TASK: Only the lines below from the one containing "- **Rating System**: User" to the one containing "- **Visual Builder**: No-code" should be repeated, both included and unchanged.

MATERIAL PROVIDED:
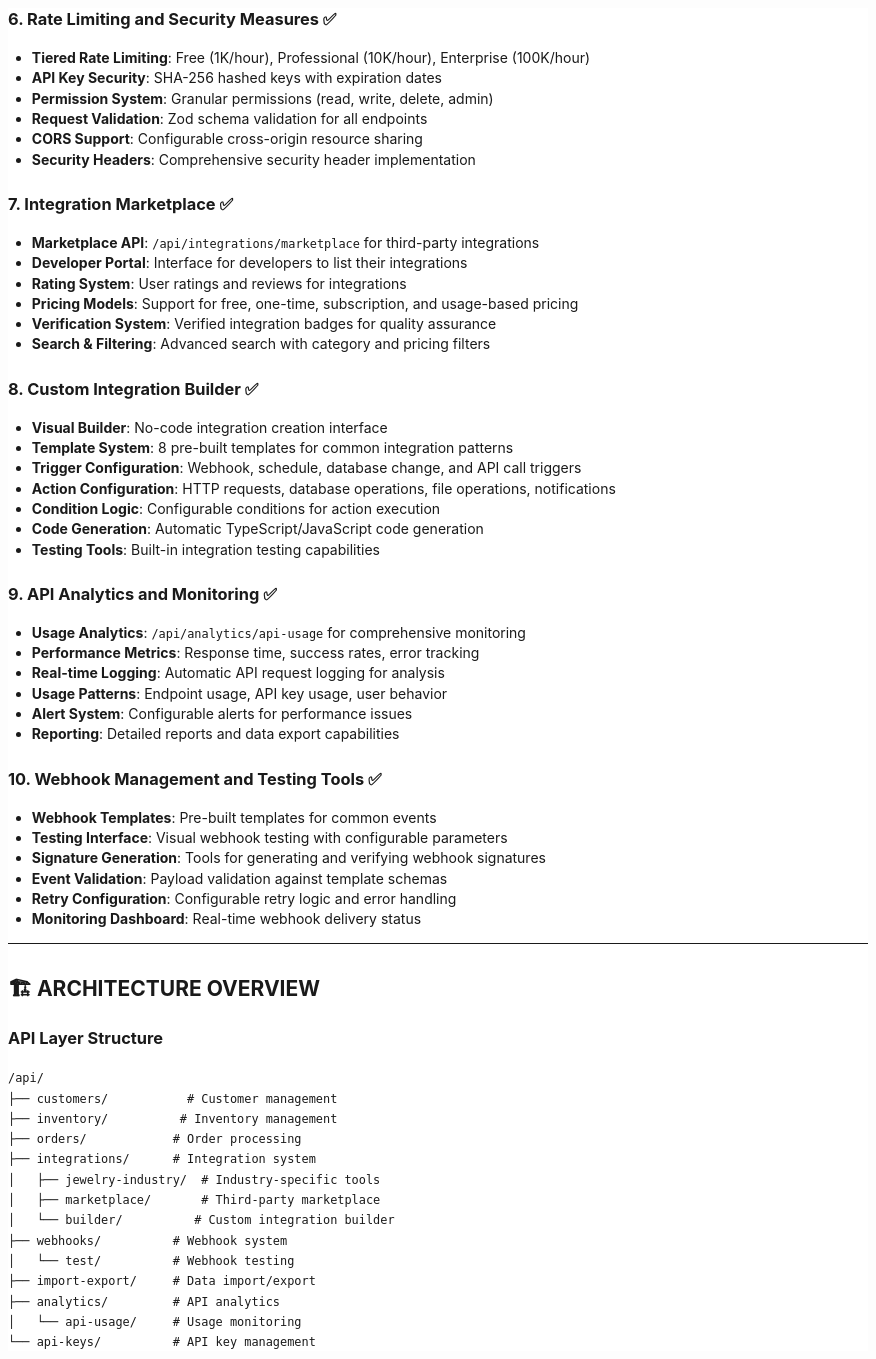 ### **6. Rate Limiting and Security Measures** ✅
- **Tiered Rate Limiting**: Free (1K/hour), Professional (10K/hour), Enterprise (100K/hour)
- **API Key Security**: SHA-256 hashed keys with expiration dates
- **Permission System**: Granular permissions (read, write, delete, admin)
- **Request Validation**: Zod schema validation for all endpoints
- **CORS Support**: Configurable cross-origin resource sharing
- **Security Headers**: Comprehensive security header implementation

### **7. Integration Marketplace** ✅
- **Marketplace API**: `/api/integrations/marketplace` for third-party integrations
- **Developer Portal**: Interface for developers to list their integrations
- **Rating System**: User ratings and reviews for integrations
- **Pricing Models**: Support for free, one-time, subscription, and usage-based pricing
- **Verification System**: Verified integration badges for quality assurance
- **Search & Filtering**: Advanced search with category and pricing filters

### **8. Custom Integration Builder** ✅
- **Visual Builder**: No-code integration creation interface
- **Template System**: 8 pre-built templates for common integration patterns
- **Trigger Configuration**: Webhook, schedule, database change, and API call triggers
- **Action Configuration**: HTTP requests, database operations, file operations, notifications
- **Condition Logic**: Configurable conditions for action execution
- **Code Generation**: Automatic TypeScript/JavaScript code generation
- **Testing Tools**: Built-in integration testing capabilities

### **9. API Analytics and Monitoring** ✅
- **Usage Analytics**: `/api/analytics/api-usage` for comprehensive monitoring
- **Performance Metrics**: Response time, success rates, error tracking
- **Real-time Logging**: Automatic API request logging for analysis
- **Usage Patterns**: Endpoint usage, API key usage, user behavior
- **Alert System**: Configurable alerts for performance issues
- **Reporting**: Detailed reports and data export capabilities

### **10. Webhook Management and Testing Tools** ✅
- **Webhook Templates**: Pre-built templates for common events
- **Testing Interface**: Visual webhook testing with configurable parameters
- **Signature Generation**: Tools for generating and verifying webhook signatures
- **Event Validation**: Payload validation against template schemas
- **Retry Configuration**: Configurable retry logic and error handling
- **Monitoring Dashboard**: Real-time webhook delivery status

---

## 🏗️ **ARCHITECTURE OVERVIEW**

### **API Layer Structure**
```
/api/
├── customers/           # Customer management
├── inventory/          # Inventory management
├── orders/            # Order processing
├── integrations/      # Integration system
│   ├── jewelry-industry/  # Industry-specific tools
│   ├── marketplace/       # Third-party marketplace
│   └── builder/          # Custom integration builder
├── webhooks/          # Webhook system
│   └── test/          # Webhook testing
├── import-export/     # Data import/export
├── analytics/         # API analytics
│   └── api-usage/     # Usage monitoring
└── api-keys/          # API key management
```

OUTPUT OF THE TASK:
- **Rating System**: User ratings and reviews for integrations
- **Pricing Models**: Support for free, one-time, subscription, and usage-based pricing
- **Verification System**: Verified integration badges for quality assurance
- **Search & Filtering**: Advanced search with category and pricing filters

### **8. Custom Integration Builder** ✅
- **Visual Builder**: No-code integration creation interface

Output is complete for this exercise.